_What is expected_
Only the lines from the top of the data through the line with "X regenerate candidates" should be repeated, each exactly as written.

[Opening Available data section]

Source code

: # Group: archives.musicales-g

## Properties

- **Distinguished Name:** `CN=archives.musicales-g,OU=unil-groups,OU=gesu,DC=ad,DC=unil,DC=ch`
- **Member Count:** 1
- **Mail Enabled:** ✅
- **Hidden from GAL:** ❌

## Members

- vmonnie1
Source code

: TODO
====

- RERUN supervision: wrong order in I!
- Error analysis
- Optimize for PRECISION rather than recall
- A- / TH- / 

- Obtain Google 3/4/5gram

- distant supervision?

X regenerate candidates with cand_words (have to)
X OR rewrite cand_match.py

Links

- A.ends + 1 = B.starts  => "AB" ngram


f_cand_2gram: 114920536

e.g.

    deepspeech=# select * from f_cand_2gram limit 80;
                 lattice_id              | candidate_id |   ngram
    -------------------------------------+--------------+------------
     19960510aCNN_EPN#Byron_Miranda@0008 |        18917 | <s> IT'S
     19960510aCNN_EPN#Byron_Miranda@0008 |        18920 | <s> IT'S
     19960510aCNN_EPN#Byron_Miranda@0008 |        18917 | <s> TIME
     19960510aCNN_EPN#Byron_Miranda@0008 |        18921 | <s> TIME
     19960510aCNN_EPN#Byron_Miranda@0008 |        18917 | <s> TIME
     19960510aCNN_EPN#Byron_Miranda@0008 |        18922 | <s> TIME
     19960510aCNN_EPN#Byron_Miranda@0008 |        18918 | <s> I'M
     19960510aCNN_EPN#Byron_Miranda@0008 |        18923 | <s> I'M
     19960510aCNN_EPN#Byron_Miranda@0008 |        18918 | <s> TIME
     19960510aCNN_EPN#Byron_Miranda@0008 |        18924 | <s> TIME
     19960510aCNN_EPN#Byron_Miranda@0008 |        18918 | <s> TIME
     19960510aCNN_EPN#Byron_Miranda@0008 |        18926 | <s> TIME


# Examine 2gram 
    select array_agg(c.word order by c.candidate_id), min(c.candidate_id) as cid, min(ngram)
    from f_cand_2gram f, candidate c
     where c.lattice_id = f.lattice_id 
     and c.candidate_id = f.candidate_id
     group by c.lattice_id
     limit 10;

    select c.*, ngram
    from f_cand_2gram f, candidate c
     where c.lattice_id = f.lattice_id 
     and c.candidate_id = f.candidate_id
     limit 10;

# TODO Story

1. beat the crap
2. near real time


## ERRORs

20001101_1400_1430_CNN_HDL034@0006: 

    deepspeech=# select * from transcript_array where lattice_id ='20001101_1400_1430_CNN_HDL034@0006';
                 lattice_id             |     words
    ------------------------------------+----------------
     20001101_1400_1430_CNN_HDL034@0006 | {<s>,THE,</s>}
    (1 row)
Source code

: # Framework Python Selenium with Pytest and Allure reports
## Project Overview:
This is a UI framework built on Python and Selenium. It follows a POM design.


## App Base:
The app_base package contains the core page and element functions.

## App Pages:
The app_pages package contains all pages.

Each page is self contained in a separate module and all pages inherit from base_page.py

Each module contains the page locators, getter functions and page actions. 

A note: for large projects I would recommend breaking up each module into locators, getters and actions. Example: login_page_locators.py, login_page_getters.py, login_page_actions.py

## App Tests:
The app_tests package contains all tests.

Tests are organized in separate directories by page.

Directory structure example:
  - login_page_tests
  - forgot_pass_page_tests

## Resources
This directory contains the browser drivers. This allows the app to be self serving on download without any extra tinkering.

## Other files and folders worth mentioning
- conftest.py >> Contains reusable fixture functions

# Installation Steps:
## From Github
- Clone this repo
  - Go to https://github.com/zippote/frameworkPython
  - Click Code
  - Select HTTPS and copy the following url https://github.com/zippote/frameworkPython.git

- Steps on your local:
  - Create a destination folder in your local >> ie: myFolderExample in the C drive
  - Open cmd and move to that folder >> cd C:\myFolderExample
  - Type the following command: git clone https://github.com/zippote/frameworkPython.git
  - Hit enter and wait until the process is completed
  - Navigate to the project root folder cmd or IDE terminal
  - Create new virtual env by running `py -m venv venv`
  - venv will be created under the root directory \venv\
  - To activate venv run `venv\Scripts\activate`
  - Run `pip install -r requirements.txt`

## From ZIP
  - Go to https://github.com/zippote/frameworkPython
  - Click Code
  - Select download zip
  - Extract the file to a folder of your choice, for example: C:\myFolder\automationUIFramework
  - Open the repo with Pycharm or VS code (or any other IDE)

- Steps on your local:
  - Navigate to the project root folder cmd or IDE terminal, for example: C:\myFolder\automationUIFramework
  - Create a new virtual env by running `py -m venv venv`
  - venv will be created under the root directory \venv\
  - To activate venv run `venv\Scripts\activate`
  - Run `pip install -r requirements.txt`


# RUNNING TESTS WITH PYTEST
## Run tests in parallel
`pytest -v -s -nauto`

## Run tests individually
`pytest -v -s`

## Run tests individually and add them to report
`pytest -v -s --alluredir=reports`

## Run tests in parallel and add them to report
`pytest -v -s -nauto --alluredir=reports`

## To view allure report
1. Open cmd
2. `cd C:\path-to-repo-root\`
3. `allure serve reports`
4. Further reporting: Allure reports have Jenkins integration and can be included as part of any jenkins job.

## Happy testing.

[Closing Available data section]

_Solved problem_
Source code

: # Group: archives.musicales-g

## Properties

- **Distinguished Name:** `CN=archives.musicales-g,OU=unil-groups,OU=gesu,DC=ad,DC=unil,DC=ch`
- **Member Count:** 1
- **Mail Enabled:** ✅
- **Hidden from GAL:** ❌

## Members

- vmonnie1
Source code

: TODO
====

- RERUN supervision: wrong order in I!
- Error analysis
- Optimize for PRECISION rather than recall
- A- / TH- / 

- Obtain Google 3/4/5gram

- distant supervision?

X regenerate candidates with cand_words (have to)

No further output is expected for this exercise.